Sie ist die Bethätigung eines so ungeheueren Fleißes, daß unwiderstehlich der Wunsch in uns rege wird, diese einzig dastehende Sammlung möge dem deutschen Volk für alle Zeit als ein werthvoller Schatz erhalten bleiben.

Die Kruppschen Riesengeschütze.

Von den mannigfachen Anstalten, welche der Pflege des Kunstgewerbes gewidmet sind, hat die Kunstgewerbeschule zu Karlsruhe die Auszeichnung erfahren, als die alleinige Vertreterin unserer Kunstgewerbeschulen ausgewählt zu werden. Was diese Anstalt an Ergebnissen ihres Wirkens bietet, ist überraschend und berechtigt zu den schönsten Erwartungen auch für die Zukunft. Nicht minder stehen die von Bayern gelieferten kunstgewerblichen Arbeiten, kostbare Elfenbeinschnitzereien, Metallarbeiten, Kunstmöbel, prachtvolle Teppiche und Gobelins, ganz auf der Höhe der Zeit und bestechen um so mehr, als sie in Räumen untergebracht sind, die den Gemächern des prachtliebenden Königs Ludwig II. nachgebildet wurden. Die sächsische Regierung sandte eine höchst interessante Sammlung aus der Porzellanfabrik Meißen, eine-Fülle von schönen Vasen, Kandelabern, Kronleuchtern, Spiegeln, Tischen und jenen Rokokoscenen, die Meißen auszeichnen und einen wirkungsvollen Gegensatz zu den Kolossalwerken bilden, welche von der Berliner Porzellanmanufaktur hierher geschickt wurden.

Bedeutend ist auch die von Sachsen veranstaltete Ausstellung seiner Textilindustrie, deren Erzeugnisse sich in den Vereinigten Staaten einen guten Absatz erobert haben.

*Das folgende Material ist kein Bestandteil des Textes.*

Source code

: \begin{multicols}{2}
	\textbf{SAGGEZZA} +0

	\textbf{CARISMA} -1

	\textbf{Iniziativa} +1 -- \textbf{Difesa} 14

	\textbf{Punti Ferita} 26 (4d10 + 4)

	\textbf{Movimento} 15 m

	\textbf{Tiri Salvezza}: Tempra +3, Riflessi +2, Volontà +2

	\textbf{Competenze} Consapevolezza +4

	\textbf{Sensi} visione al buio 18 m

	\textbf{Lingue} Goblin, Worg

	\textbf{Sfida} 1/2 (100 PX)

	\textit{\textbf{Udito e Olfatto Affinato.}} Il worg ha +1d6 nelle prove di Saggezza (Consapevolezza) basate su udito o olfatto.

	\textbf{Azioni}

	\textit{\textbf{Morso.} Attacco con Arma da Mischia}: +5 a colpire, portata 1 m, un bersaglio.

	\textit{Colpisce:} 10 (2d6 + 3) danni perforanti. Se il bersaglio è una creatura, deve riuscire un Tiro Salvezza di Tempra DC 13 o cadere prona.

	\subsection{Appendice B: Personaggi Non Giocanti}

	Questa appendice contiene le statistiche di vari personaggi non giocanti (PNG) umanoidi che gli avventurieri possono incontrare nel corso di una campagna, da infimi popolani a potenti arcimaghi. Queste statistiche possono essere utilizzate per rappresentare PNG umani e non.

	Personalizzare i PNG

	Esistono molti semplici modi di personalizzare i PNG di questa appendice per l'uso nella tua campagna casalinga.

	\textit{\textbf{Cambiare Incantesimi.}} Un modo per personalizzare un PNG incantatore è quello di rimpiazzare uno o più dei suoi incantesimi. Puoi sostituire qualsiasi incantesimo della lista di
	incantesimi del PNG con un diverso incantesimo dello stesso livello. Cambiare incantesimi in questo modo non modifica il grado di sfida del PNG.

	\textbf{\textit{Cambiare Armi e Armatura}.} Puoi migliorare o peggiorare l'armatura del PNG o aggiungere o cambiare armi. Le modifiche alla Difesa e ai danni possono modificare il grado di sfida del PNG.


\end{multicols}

Wie diese Veranstaltungen der Reichsregierung oder der einzelnen Bundesstaaten allenthalben den Eifer erkennen lassen, Mustergültiges zu bieten, so haben auch die privaten Aussteller des Industriepalastes die Gelegenheit, zu Deutschlands Ruhm und Ehre beitragen zu können, nicht unbenutzt gelassen und zum großen Theil bedeutende Summen dafür geopfert. Leider müssen wir es den Fach- und Tagesblättern überlassen, die Darbietungen der vorzüglich vertretenen Berliner Kunsttischlerei, der Crefelder Sammet- und Seidefabriken, der Solinger Messerindustrie, der Hanauer, Pforzheimer und Gmünder Gold- und Silberschmiedekunst, der Nürnberger, Sonneberger und anderer Thüringer Spielwarenfabrikanten, der deutschen Chemiker und der sonstigen Industriezweige im einzelnen vorzuführen, wollen wir anders Raum auch nur für einen flüchtigen Ueberblick über die anderen deutschen Sektionen behalten.

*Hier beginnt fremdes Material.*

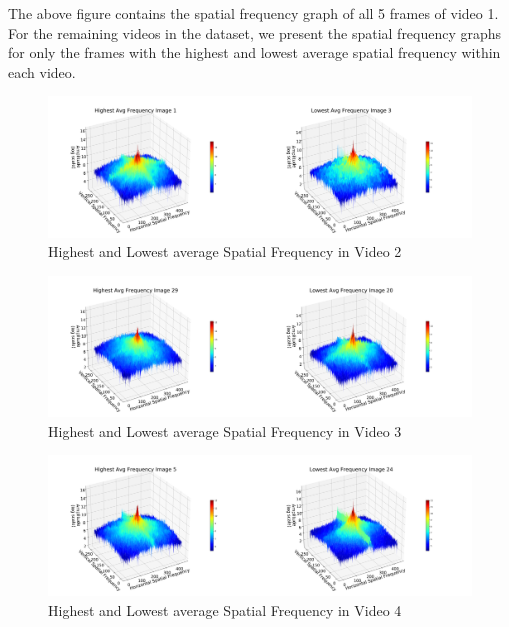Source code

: \documentclass{ioereport}
\begin{document}
The above figure contains the spatial frequency graph of all 5 frames of video 1. For the remaining videos in the dataset, we present the spatial frequency graphs for only the frames with the highest and lowest average spatial frequency within each video.

\begin{figure}[H]
    \centering
    \includegraphics[width=\linewidth]{assets/spatial_frequency/video2spatialfreq.png}
    \caption{Highest and Lowest average Spatial Frequency in Video 2}
    \label{fig:spatial-frequency-2}
\end{figure}

\begin{figure}[H]
    \centering
    \includegraphics[width=\linewidth]{assets/spatial_frequency/video3spatialfreq.png}
    \caption{Highest and Lowest average Spatial Frequency in Video 3}
    \label{fig:spatial-frequency-3}
\end{figure}

\begin{figure}[H]
    \centering
    \includegraphics[width=\linewidth]{assets/spatial_frequency/video4spatialfreq.png}
    \caption{Highest and Lowest average Spatial Frequency in Video 4}
    \label{fig:spatial-frequency-4}
\end{figure}
\end{document}
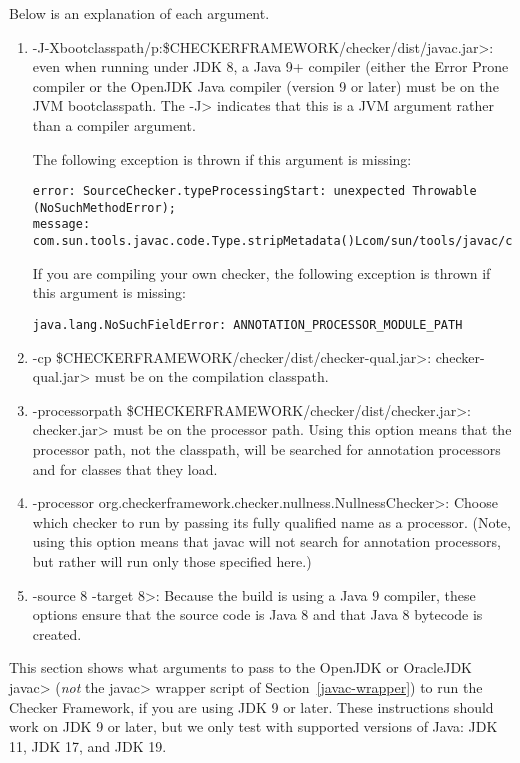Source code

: Below is an explanation of each argument.
\begin{enumerate}
\item \<-J-Xbootclasspath/p:\$CHECKERFRAMEWORK/checker/dist/javac.jar>:
even when running under JDK 8, a Java 9+ compiler (either the Error Prone
compiler or the OpenJDK Java compiler (version 9 or later) must be on the JVM bootclasspath.
The \<-J> indicates that this is a JVM argument rather than a compiler
argument.

The following exception is thrown if this argument is missing:
\begin{Verbatim}
error: SourceChecker.typeProcessingStart: unexpected Throwable (NoSuchMethodError);
message: com.sun.tools.javac.code.Type.stripMetadata()Lcom/sun/tools/javac/code/Type;
\end{Verbatim}

If you are compiling your own checker, the following exception is thrown if this argument is missing:
\begin{Verbatim}
java.lang.NoSuchFieldError: ANNOTATION_PROCESSOR_MODULE_PATH
\end{Verbatim}

\item \<-cp \$CHECKERFRAMEWORK/checker/dist/checker-qual.jar>: \<checker-qual.jar>
must be on the compilation classpath.

\item \<-processorpath \$CHECKERFRAMEWORK/checker/dist/checker.jar>:
\<checker.jar> must be on the processor path. Using this option means that the processor path, not
the classpath, will be searched for annotation processors
and for classes that they load.

\item \<-processor org.checkerframework.checker.nullness.NullnessChecker>:
Choose which checker to run by passing its fully qualified name as a processor.
(Note, using this option means that javac will not search for annotation
processors, but rather will run only those specified here.)

\item \<-source 8 -target 8>: Because the build is using
a Java 9 compiler, these options ensure that the
source code is Java 8 and that Java 8 bytecode is created.

\end{enumerate}



This section shows what arguments to pass to the OpenJDK or OracleJDK
\<javac> (\emph{not} the \<javac> wrapper script of
Section~\ref{javac-wrapper}) to run the Checker
Framework, if you are using JDK 9 or later.  These
instructions should work on JDK 9 or later, but we only test with supported
versions of Java: JDK 11, JDK 17, and JDK 19.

Fast in allen ist Deutschland würdig, in einigen sogar hervorragend vertreten. Wenn im Kunstpalast Deutschlands Künstler, in koloristischer Hinsicht durch die Franzosen vielleicht übertroffen werden, so überbieten sie diese wieder durch geistige Tiefe. Einen glänzenden Eindruck machen die Werke der deutschen Bildhauer, die nicht weniger als 118 Arbeiten nach Chicago sandten. Auch hier haben Reichsregierung und Bundesstaaten zum Gelingen des Ganzen wesentlich beigetragen, indem sie bereitwillig aus den großen nationalen Sammlungen die edelsten Schätze herliehen. Endlich bietet die Ausstellung der Architekten viel des Sehenswerthen, unter anderem das Modell des Reichstagsgebäudes und die Entwürfe zum Kaiser Wilhelm-Denkmal für Berlin.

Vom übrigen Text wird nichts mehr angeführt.